Over historic time Hawai‘i's dryland forests have been largely replaced by grasslands for grazing livestock; less than 10% of original dryland forest habitat remains. Invasive grasses prevented native plant regeneration and changed soil hydraulic properties to favor invasive species. On-going efforts have been undertaken to restore dryland forests to bring back native species and reduce erosion. The reestablishment of native ecosystems on land severely degraded by long-term alternative use requires reversal of the impacts of erosion, organic-matter loss, and soil structural damage on soil hydraulic properties. This issue is perhaps especially critical in dryland forests where the soil must facilitate native plants’ optimal use of limited water. These reforestation efforts depend on restoring soil ecological function, including soil hydraulic properties. We hypothesized that reforestation can measurably change soil hydraulic properties over restoration timescales. At a site on the island of Maui (Hawai‘i, USA), we measured infiltration rate (Kfs), hydrophobicity, and abundance of preferential flow channels in a deforested grassland and in an adjacent exclosure where active reforestation has been going on for fourteen years. Improved characterization of how these properties change is crucial for understanding long-term ecological impacts of restoration on in this rapidly changing environment.
Results/Conclusions
Results from 55 tests support the hypothesis that reforestation at the Auwahi site has significantly altered plant-relevant soil hydraulic properties.

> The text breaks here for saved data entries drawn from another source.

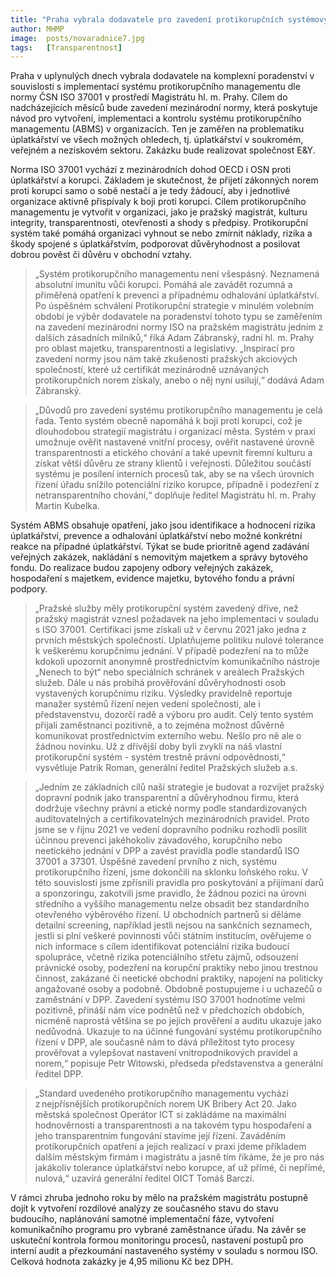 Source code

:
 ```yaml
---
title: "Praha vybrala dodavatele pro zavedení protikorupčních systémových opatření na magistrátu"
author: MHMP
image:  posts/novaradnice7.jpg
tags:   [Transparentnost]
---
```


Praha v uplynulých dnech vybrala dodavatele na komplexní poradenství v souvislosti s implementací systému protikorupčního managementu dle normy ČSN ISO 37001 v prostředí Magistrátu hl. m. Prahy. Cílem do nadcházejících měsíců bude zavedení mezinárodní normy, která poskytuje návod pro vytvoření, implementaci a kontrolu systému protikorupčního managementu (ABMS) v organizacích. Ten je zaměřen na problematiku úplatkářství ve všech možných ohledech, tj. úplatkářství v soukromém, veřejném a neziskovém sektoru. Zakázku bude realizovat společnost E&Y.

Norma ISO 37001 vychází z mezinárodních dohod OECD i OSN proti úplatkářství a korupci. Základem je skutečnost, že přijetí zákonných norem proti korupci samo o sobě nestačí a je tedy žádoucí, aby i jednotlivé organizace aktivně přispívaly k boji proti korupci. Cílem protikorupčního managementu je vytvořit v organizaci, jako je pražský magistrát, kulturu integrity, transparentnosti, otevřenosti a shody s předpisy. Protikorupční systém také pomáhá organizaci vyhnout se nebo zmírnit náklady, rizika a škody spojené s úplatkářstvím, podporovat důvěryhodnost a posilovat dobrou pověst či důvěru v obchodní vztahy.

> „Systém protikorupčního managementu není všespásný. Neznamená absolutní imunitu vůči korupci. Pomáhá ale zavádět rozumná a přiměřená opatření k prevenci a případnému odhalování úplatkářství. Po úspěšném schválení Protikorupční strategie v minulém volebním období je výběr dodavatele na poradenství tohoto typu se zaměřením na zavedení mezinárodní normy ISO na pražském magistrátu jedním z dalších zásadních milníků,“ říká Adam Zábranský, radní hl. m. Prahy pro oblast majetku, transparentnosti a legislativy. „Inspirací pro zavedení normy jsou nám také zkušenosti pražských akciových společností, které už certifikát mezinárodně uznávaných protikorupčních norem získaly, anebo o něj nyní usilují,“ dodává Adam Zábranský.

> „Důvodů pro zavedení systému protikorupčního managementu je celá řada. Tento systém obecně napomáhá k boji proti korupci, což je dlouhodobou strategií magistrátu i organizací města. Systém v praxi umožnuje ověřit nastavené vnitřní procesy, ověřit nastavené úrovně transparentnosti a etického chování a také upevnit firemní kulturu a získat větší důvěru ze strany klientů i veřejnosti. Důležitou součástí systému je posílení interních procesů tak, aby se na všech úrovních řízení úřadu snížilo potenciální riziko korupce, případně i podezření z netransparentního chování,“ doplňuje ředitel Magistrátu hl. m. Prahy Martin Kubelka.

Systém ABMS obsahuje opatření, jako jsou identifikace a hodnocení rizika úplatkářství, prevence a odhalování úplatkářství nebo možné konkrétní reakce na případné úplatkářství. Týkat se bude prioritně agend zadávání veřejných zakázek, nakládání s nemovitým majetkem a správy bytového fondu. Do realizace budou zapojeny odbory veřejných zakázek, hospodaření s majetkem, evidence majetku, bytového fondu a právní podpory.

> „Pražské služby měly protikorupční systém zavedený dříve, než pražský magistrát vznesl požadavek na jeho implementaci v souladu s ISO 37001. Certifikaci jsme získali už v červnu 2021 jako jedna z prvních městských společností. Uplatňujeme politiku nulové tolerance k veškerému korupčnímu jednání. V případě podezření na to může kdokoli upozornit anonymně prostřednictvím komunikačního nástroje „Nenech to být“ nebo speciálních schránek v areálech Pražských služeb. Dále u nás probíhá prověřování důvěryhodnosti osob vystavených korupčnímu riziku. Výsledky pravidelně reportuje manažer systémů řízení nejen vedení společnosti, ale i představenstvu, dozorčí radě a výboru pro audit. Celý tento systém přijali zaměstnanci pozitivně, a to zejména možnost důvěrně komunikovat prostřednictvím externího webu. Nešlo pro ně ale o žádnou novinku. Už z dřívější doby byli zvyklí na náš vlastní protikorupční systém - systém trestně právní odpovědnosti,“ vysvětluje Patrik Roman, generální ředitel Pražských služeb a.s.

> „Jedním ze základních cílů naší strategie je budovat a rozvíjet pražský dopravní podnik jako transparentní a důvěryhodnou firmu, která dodržuje všechny právní a etické normy podle standardizovaných auditovatelných a certifikovatelných mezinárodních pravidel. Proto jsme se v říjnu 2021 ve vedení dopravního podniku rozhodli posílit účinnou prevenci jakéhokoliv závadového, korupčního nebo neetického jednání v DPP a zavést pravidla podle standardů ISO 37001 a 37301. Úspěšné zavedení prvního z nich, systému protikorupčního řízení, jsme dokončili na sklonku loňského roku. V této souvislosti jsme zpřísnili pravidla pro poskytování a přijímaní darů a sponzoringu, zakotvili jsme pravidlo, že žádnou pozici na úrovni středního a vyššího managementu nelze obsadit bez standardního otevřeného výběrového řízení. U obchodních partnerů si děláme detailní screening, například jestli nejsou na sankčních seznamech, jestli si plní veškeré povinnosti vůči státním institucím, ověřujeme o nich informace s cílem identifikovat potenciální rizika budoucí spolupráce, včetně rizika potenciálního střetu zájmů, odsouzení právnické osoby, podezření na korupční praktiky nebo jinou trestnou činnost, zakázané či neetické obchodní praktiky, napojení na politicky angažované osoby a podobně. Obdobně postupujeme i u uchazečů o zaměstnání v DPP. Zavedení systému ISO 37001 hodnotíme velmi pozitivně, přináší nám více podnětů než v předchozích obdobích, nicméně naprostá většina se po jejich prověření a auditu ukazuje jako nedůvodná. Ukazuje to na účinné fungování systému protikorupčního řízení v DPP, ale současně nám to dává příležitost tyto procesy prověřovat a vylepšovat nastavení vnitropodnikových pravidel a norem,“ popisuje Petr Witowski, předseda představenstva a generální ředitel DPP.

> „Standard uvedeného protikorupčního managementu vychází z nejpřísnějších protikorupčních norem UK Bribery Act 20. Jako městská společnost Operátor ICT si zakládáme na maximální hodnověrnosti a transparentnosti a na takovém typu hospodaření a jeho transparentním fungování stavíme její řízení. Zaváděním protikorupčních opatření a jejich realizací v praxi jdeme příkladem dalším městským firmám i magistrátu a jasně tím říkáme, že je pro nás jakákoliv tolerance úplatkářství nebo korupce, ať už přímé, či nepřímé, nulová,“ uzavírá generální ředitel OICT Tomáš Barczi.

V rámci zhruba jednoho roku by mělo na pražském magistrátu postupně dojít k vytvoření rozdílové analýzy ze současného stavu do stavu budoucího, naplánování samotné implementační fáze, vytvoření komunikačního programu pro vybrané zaměstnance úřadu. Na závěr se uskuteční kontrola formou monitoringu procesů, nastavení postupů pro interní audit a přezkoumání nastaveného systémy v souladu s normou ISO. Celková hodnota zakázky je 4,95 milionu Kč bez DPH.
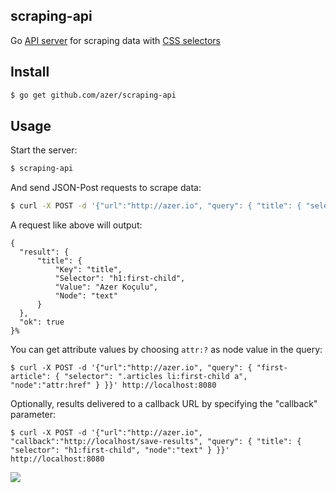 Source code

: ## scraping-api

Go [API server](http://github.com/azer/atlas) for scraping data with [CSS selectors](https://github.com/PuerkitoBio/goquery)

## Install

```bash
$ go get github.com/azer/scraping-api
```

## Usage

Start the server:

```bash
$ scraping-api
```

And send JSON-Post requests to scrape data:

```bash
$ curl -X POST -d '{"url":"http://azer.io", "query": { "title": { "selector": "h1:first-child", "node":"text" } }}' http://localhost:8080
```

A request like above will output:

```
{
  "result": {
      "title": {
          "Key": "title",
          "Selector": "h1:first-child",
          "Value": "Azer Koçulu",
          "Node": "text"
      }
  },
  "ok": true
}%
```

You can get attribute values by choosing `attr:?` as node value in the query:

```
$ curl -X POST -d '{"url":"http://azer.io", "query": { "first-article": { "selector": ".articles li:first-child a", "node":"attr:href" } }}' http://localhost:8080
```

Optionally, results delivered to a callback URL by specifying the "callback" parameter:

```
$ curl -X POST -d '{"url":"http://azer.io", "callback":"http://localhost/save-results", "query": { "title": { "selector": "h1:first-child", "node":"text" } }}' http://localhost:8080
```

![](http://distilleryimage5.ak.instagram.com/51eb9256ba2611e3a63112f56a54141d_6.jpg)
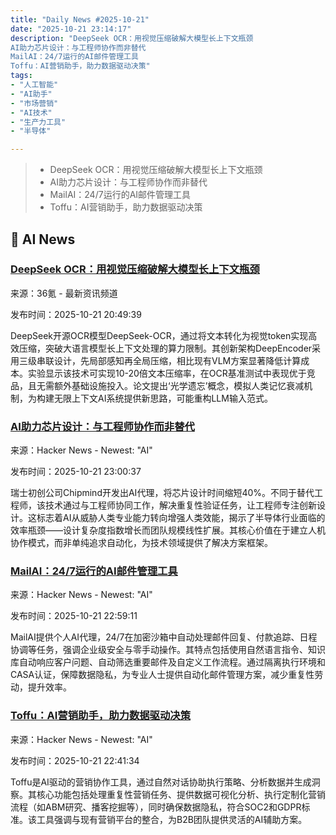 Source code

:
 ```yaml
---
title: "Daily News #2025-10-21"
date: "2025-10-21 23:14:17"
description: "DeepSeek OCR：用视觉压缩破解大模型长上下文瓶颈
AI助力芯片设计：与工程师协作而非替代
MailAI：24/7运行的AI邮件管理工具
Toffu：AI营销助手，助力数据驱动决策"
tags: 
- "人工智能"
- "AI助手"
- "市场营销"
- "AI技术"
- "生产力工具"
- "半导体"

---
```


> - DeepSeek OCR：用视觉压缩破解大模型长上下文瓶颈
> - AI助力芯片设计：与工程师协作而非替代
> - MailAI：24/7运行的AI邮件管理工具
> - Toffu：AI营销助手，助力数据驱动决策

## 🤖 AI News

### [DeepSeek OCR：用视觉压缩破解大模型长上下文瓶颈](https://www.36kr.com/p/3518889048021894)

来源：36氪 - 最新资讯频道

发布时间：2025-10-21 20:49:39

DeepSeek开源OCR模型DeepSeek-OCR，通过将文本转化为视觉token实现高效压缩，突破大语言模型长上下文处理的算力限制。其创新架构DeepEncoder采用三级串联设计，先局部感知再全局压缩，相比现有VLM方案显著降低计算成本。实验显示该技术可实现10-20倍文本压缩率，在OCR基准测试中表现优于竞品，且无需额外基础设施投入。论文提出‘光学遗忘’概念，模拟人类记忆衰减机制，为构建无限上下文AI系统提供新思路，可能重构LLM输入范式。

### [AI助力芯片设计：与工程师协作而非替代](https://news.ycombinator.com/item?id=45656671)

来源：Hacker News - Newest: "AI"

发布时间：2025-10-21 23:00:37

瑞士初创公司Chipmind开发出AI代理，将芯片设计时间缩短40%。不同于替代工程师，该技术通过与工程师协同工作，解决重复性验证任务，让工程师专注创新设计。这标志着AI从威胁人类专业能力转向增强人类效能，揭示了半导体行业面临的效率瓶颈——设计复杂度指数增长而团队规模线性扩展。其核心价值在于建立人机协作模式，而非单纯追求自动化，为技术领域提供了解决方案框架。

### [MailAI：24/7运行的AI邮件管理工具](https://www.mailai.live/)

来源：Hacker News - Newest: "AI"

发布时间：2025-10-21 22:59:11

MailAI提供个人AI代理，24/7在加密沙箱中自动处理邮件回复、付款追踪、日程协调等任务，强调企业级安全与零手动操作。其特点包括使用自然语言指令、知识库自动响应客户问题、自动筛选重要邮件及自定义工作流程。通过隔离执行环境和CASA认证，保障数据隐私，为专业人士提供自动化邮件管理方案，减少重复性劳动，提升效率。

### [Toffu：AI营销助手，助力数据驱动决策](https://toffu.ai)

来源：Hacker News - Newest: "AI"

发布时间：2025-10-21 22:41:34

Toffu是AI驱动的营销协作工具，通过自然对话协助执行策略、分析数据并生成洞察。其核心功能包括处理重复性营销任务、提供数据可视化分析、执行定制化营销流程（如ABM研究、播客挖掘等），同时确保数据隐私，符合SOC2和GDPR标准。该工具强调与现有营销平台的整合，为B2B团队提供灵活的AI辅助方案。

Mean values of Kfs, hydrophobicity, and preferentiality are systematically higher for the restored forest than for the grassland. Mean Kfs in the restored forest measured by infiltrometer tests was greater by a factor of 2.0. Hydrophobicity on an 8-point scale increased from average category 6.0 to average category 6.9. A 4-point empirical categorization of preferentiality in subsurface wetting patterns increased from an average 1.3 to 2.6. Between measurements inside and outside the exclosure, differences in Kfs, hydrophobicity, and preferentiality of flow are significant at the 99% confidence level. Kfs values are also significantly different between the two dominate native species within the exclosure (olopua and ‘a‘ali‘i) at the 95% confidence level. Differences in preferentiality of flow between the olopua and ‘a‘ali‘i are also significant at the 95% confidence level with no significant difference in hydrophobicity. These results illustrate the important influence of vegetation on subsurface hydrologic processes. Results indicate that plants have the ability to alter soil properties on decadal time scales to facilitate optimal growth by promoting efficient water use.